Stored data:

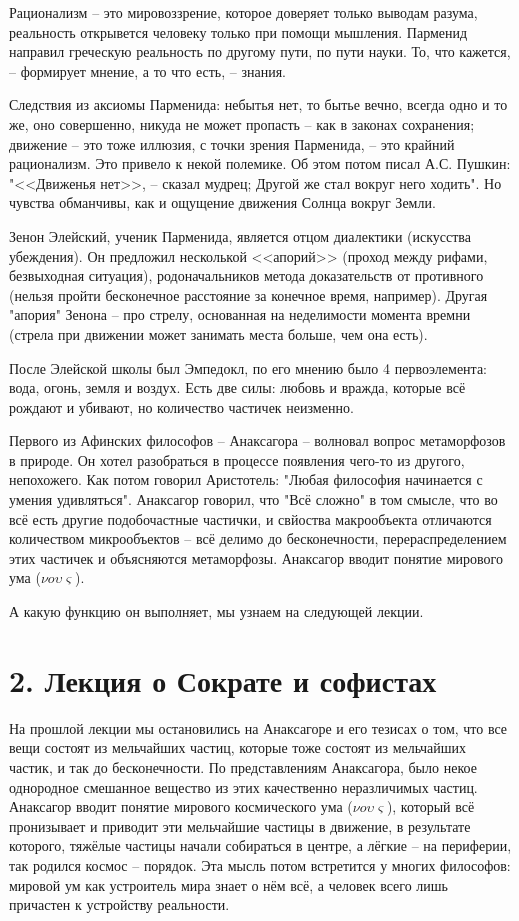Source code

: \documentclass[a4paper, 12pt]{book} %
\begin{document}
Рационализм -- это мировоззрение, которое доверяет только выводам разума, реальность открывется человеку только при помощи мышления. Парменид направил греческую реальность по другому пути, по пути науки. То, что кажется, -- формирует мнение, а то что есть, -- знания.

Следствия из аксиомы Парменида: небытья нет, то бытье вечно, всегда одно и то же, оно совершенно, никуда не может пропасть -- как в законах сохранения; движение -- это тоже иллюзия, с точки зрения Парменида, -- это крайний рационализм. Это привело к некой полемике. Об этом потом писал А.С. Пушкин: "<<Движенья нет>>, -- сказал мудрец; Другой же стал вокруг него ходить". Но чувства обманчивы, как и ощущение движения Солнца вокруг Земли.

Зенон Элейский, ученик Парменида, является отцом диалектики (искусства убеждения). Он предложил несколькой <<апорий>> (проход между рифами, безвыходная ситуация), родоначальников метода доказательств от противного (нельзя пройти бесконечное расстояние за конечное время, например). Другая "апория" Зенона -- про стрелу, основанная на неделимости момента времни (стрела при движении может занимать места больше, чем она есть).

После Элейской школы был Эмпедокл, по его мнению было 4 первоэлемента: вода, огонь, земля и воздух. Есть две силы: любовь и вражда, которые всё рождают и убивают, но количество частичек неизменно.

Первого из Афинских философов -- Анаксагора -- волновал вопрос метаморфозов в природе. Он хотел разобраться в процессе появления чего-то из другого, непохожего. Как потом говорил Аристотель: "Любая философия начинается с умения удивляться". Анаксагор говорил, что "Всё сложно" в том смысле, что во всё есть другие подобочастные частички, и свйоства макрообъекта отличаются количеством микрообъектов -- всё делимо до бесконечности, перераспределением этих частичек и объясняются метаморфозы. Анаксагор вводит понятие мирового ума ($\nu o \upsilon \varsigma $).

 А какую функцию он выполняет, мы узнаем на следующей лекции.

\newpage

\section*{2. Лекция о Сократе и софистах}

На прошлой лекции мы остановились на Анаксагоре и его тезисах о том, что все вещи состоят из мельчайших частиц, которые тоже состоят из мельчайших частик, и так до бесконечности. По представлениям Анаксагора, было некое однородное смешанное вещество из этих качественно неразличимых частиц. Анаксагор вводит понятие мирового космического ума ($\nu o \upsilon \varsigma $), который всё пронизывает и приводит эти мельчайшие частицы в движение, в результате которого, тяжёлые частицы начали собираться в центре, а лёгкие  -- на периферии, так родился космос -- порядок. Эта мысль потом встретится у многих философов: мировой ум как устроитель мира знает о нём всё, а человек всего лишь причастен к устройству реальности.
\end{document}
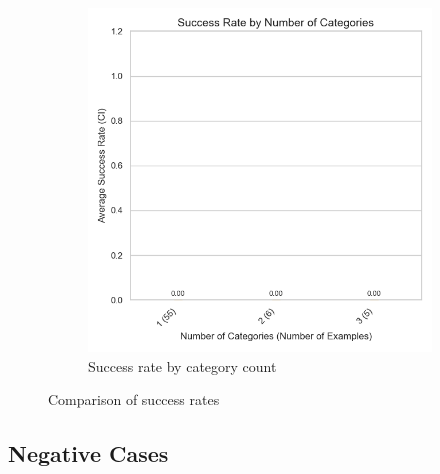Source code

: \begin{figure}
\begin{subfigure}{0.48\linewidth}
        \includegraphics[width=\linewidth]{fig/success_rate_by_category_count}
        \caption{Success rate by category count}
        \label{fig:success_rate_by_category_count}
    \end{subfigure}
    \caption{Comparison of success rates}
    \label{fig:success_rate_comparison}
\end{figure}


\subsection{Negative Cases}
\label{subsec:negative-cases}

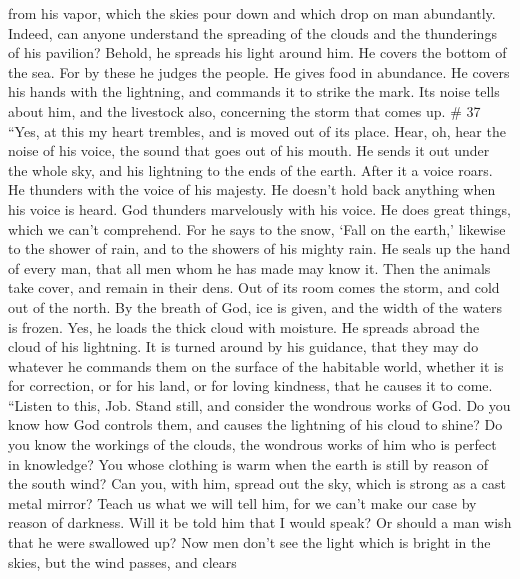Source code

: from his vapor,  which the skies pour down and which drop
on man abundantly.  Indeed, can anyone understand the
spreading of the clouds and the thunderings of his pavilion?
 Behold, he spreads his light around him. He covers the
bottom of the sea.  For by these he judges the people. He
gives food in abundance.  He covers his hands with the
lightning, and commands it to strike the mark.  Its noise
tells about him, and the livestock also, concerning the storm that comes
up. \# 37  ``Yes, at this my heart trembles, and is moved
out of its place.  Hear, oh, hear the noise of his voice,
the sound that goes out of his mouth.  He sends it out under
the whole sky, and his lightning to the ends of the earth. 
After it a voice roars. He thunders with the voice of his majesty. He
doesn't hold back anything when his voice is heard.  God
thunders marvelously with his voice. He does great things, which we
can't comprehend.  For he says to the snow, `Fall on the
earth,' likewise to the shower of rain, and to the showers of his mighty
rain.  He seals up the hand of every man, that all men whom
he has made may know it.  Then the animals take cover, and
remain in their dens.  Out of its room comes the storm, and
cold out of the north.  By the breath of God, ice is given,
and the width of the waters is frozen.  Yes, he loads the
thick cloud with moisture. He spreads abroad the cloud of his lightning.
 It is turned around by his guidance, that they may do
whatever he commands them on the surface of the habitable world,
 whether it is for correction, or for his land, or for
loving kindness, that he causes it to come.  ``Listen to
this, Job. Stand still, and consider the wondrous works of God.
 Do you know how God controls them, and causes the
lightning of his cloud to shine?  Do you know the workings
of the clouds, the wondrous works of him who is perfect in knowledge?
 You whose clothing is warm when the earth is still by
reason of the south wind?  Can you, with him, spread out
the sky, which is strong as a cast metal mirror?  Teach us
what we will tell him, for we can't make our case by reason of darkness.
 Will it be told him that I would speak? Or should a man
wish that he were swallowed up?  Now men don't see the
light which is bright in the skies, but the wind passes, and clears
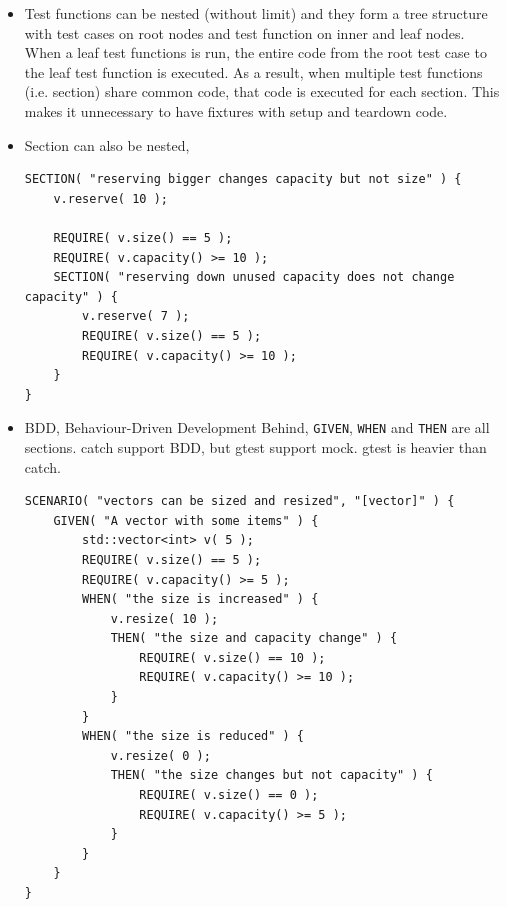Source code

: \documentclass[a4paper,11pt,twoside]{book}
\begin{document}
\begin{itemize}
	\item Test functions can be nested (without limit) and they form a tree structure with test cases on root nodes and test function on inner and leaf nodes. When a leaf test functions is run, the entire code from the root test case to the leaf test function is executed. As a result, when multiple test functions (i.e. section) share common code, that code is executed for each section. This makes it unnecessary to have fixtures with setup and teardown code.

	\item Section can also be nested,
\begin{lstlisting}
SECTION( "reserving bigger changes capacity but not size" ) {
	v.reserve( 10 );
	
	REQUIRE( v.size() == 5 );
	REQUIRE( v.capacity() >= 10 );
	SECTION( "reserving down unused capacity does not change capacity" ) {
		v.reserve( 7 );
		REQUIRE( v.size() == 5 );
		REQUIRE( v.capacity() >= 10 );
	}
}
\end{lstlisting}


%

	\item BDD, Behaviour-Driven Development  Behind, \texttt{GIVEN}, \texttt{WHEN} and \texttt{THEN} are all sections. catch support BDD, but gtest support mock. gtest is heavier than catch.

\begin{lstlisting}
SCENARIO( "vectors can be sized and resized", "[vector]" ) {	
	GIVEN( "A vector with some items" ) {
		std::vector<int> v( 5 );		
		REQUIRE( v.size() == 5 );
		REQUIRE( v.capacity() >= 5 );
		WHEN( "the size is increased" ) {
			v.resize( 10 );
			THEN( "the size and capacity change" ) {
				REQUIRE( v.size() == 10 );
				REQUIRE( v.capacity() >= 10 );
			}
		}
		WHEN( "the size is reduced" ) {
			v.resize( 0 );
			THEN( "the size changes but not capacity" ) {
				REQUIRE( v.size() == 0 );
				REQUIRE( v.capacity() >= 5 );
			}
		}
	}
}
\end{lstlisting}

\end{itemize}
\end{document}
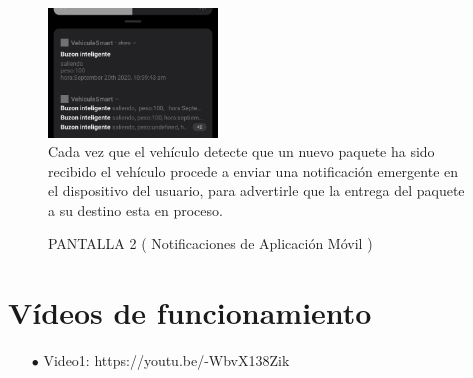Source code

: \documentclass[osajnl,twocolumn,showpacs,superscriptaddress,10pt]{revtex4-1}
\begin{document}
\begin{figure} [H] \centering 
\caption{PANTALLA 2 ( Notificaciones de Aplicación Móvil )}
\includegraphics[width=0.4\textwidth]{img2.jpeg} 
\\
Cada vez que el vehículo detecte que un nuevo paquete ha sido recibido el vehículo procede a enviar una notificación emergente en el dispositivo del usuario, para advertirle que la entrega del paquete a su destino esta en proceso.
\end{figure}
\section{Vídeos de funcionamiento}
\begin{itemize}
    \item[$\bullet$]Video1: https://youtu.be/-WbvX138Zik
\end{itemize}
\end{document}
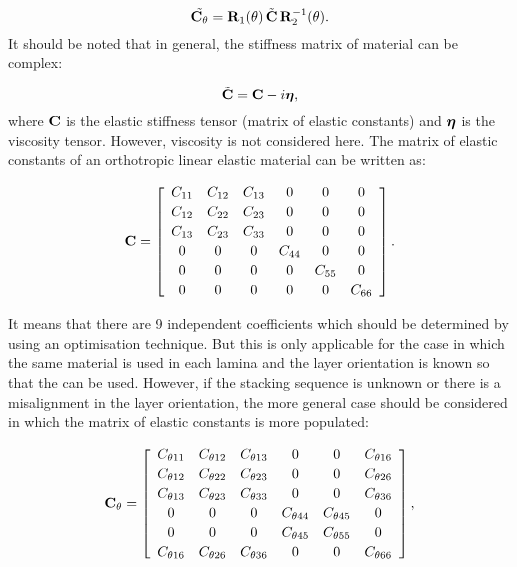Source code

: \begin{equation}
	\tilde{ \mathbf{C}_{\theta}}= \mathbf{R}_1(\theta) \,\tilde{\mathbf{C}} \,\mathbf{R}_2^{-1}(\theta).
	\label{eq:elasticity_tensor}\end{equation}
 It should be noted that in general, the stiffness matrix of material can be complex:
 
\begin{equation}
 \tilde{\mathbf{C}}= \mathbf{C} - i \boldsymbol{\eta},
\label{eq:complex_elasticity_tensor}\end{equation}
 where \(\mathbf{C} \) is the elastic stiffness tensor (matrix of elastic constants) and 
 \(\boldsymbol{\eta}\) is the viscosity tensor. However, viscosity is not considered here. The 
 matrix of elastic constants of an orthotropic linear elastic material can be written as:
 
\begin{equation}
 \mathbf{C} = \left[\begin{array}{cccccc} C_{11} & C_{12}& C_{13} & 0&0&0\\[2pt]
 C_{12}& C_{22} & C_{23}& 0&0&0\\[2pt]
 C_{13}&C_{23}&C_{33}&0&0&0\\[2pt]
 0& 0 &0&C_{44}& 0&0\\[2pt]
 0&0&0&0&C_{55}&0\\[2pt]
  0&0&0&0&0&C_{66}
  \end{array}\right]. 
 \label{eq:elastic_constatns}\end{equation}

 It means that there are 9 independent coefficients which should be determined by using an optimisation technique. But this is only applicable for the case in which the same material is used in each lamina and the layer orientation is known so that the   can be used. However, if the stacking sequence is unknown or there is a misalignment in the layer orientation, the more general case should be considered in which the matrix of elastic constants is more populated:
 
\begin{equation}
 \mathbf{C}_{\theta} = \left[\begin{array}{cccccc} C_{\theta 11} & C_{\theta 12}& C_{\theta 13} & 0&0&C_{\theta 16}\\[2pt]
 C_{\theta 12}& C_{\theta 22} & C_{\theta 23}& 0 &0&C_{\theta 26}\\[2pt]
 C_{\theta 13}&C_{\theta 23}&C_{\theta 33}&0&0&C_{\theta 36}\\[2pt]
 0& 0&0&C_{\theta 44}& C_{\theta 45}&0\\[2pt]
 0&0&0&C_{\theta 45}&C_{\theta 55}&0\\[2pt]
 C_{\theta 16}&C_{\theta 26} &C_{\theta 36}&0&0&C_{\theta 66}
 \end{array}\right], 
\label{eq:elastic_constatns_theta}\end{equation}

▸ Exercise: Write out the lines of the entries above exactly, beginning with the first and ending with the line that contains "Следствия из аксиомы". No picture goes in.

▸ Task output:
Source code

: \documentclass[a4paper, 12pt]{book} %
\begin{document}
Рационализм -- это мировоззрение, которое доверяет только выводам разума, реальность открывется человеку только при помощи мышления. Парменид направил греческую реальность по другому пути, по пути науки. То, что кажется, -- формирует мнение, а то что есть, -- знания.

Следствия из аксиомы Парменида: небытья нет, то бытье вечно, всегда одно и то же, оно совершенно, никуда не может пропасть -- как в законах сохранения; движение -- это тоже иллюзия, с точки зрения Парменида, -- это крайний рационализм. Это привело к некой полемике. Об этом потом писал А.С. Пушкин: "<<Движенья нет>>, -- сказал мудрец; Другой же стал вокруг него ходить". Но чувства обманчивы, как и ощущение движения Солнца вокруг Земли.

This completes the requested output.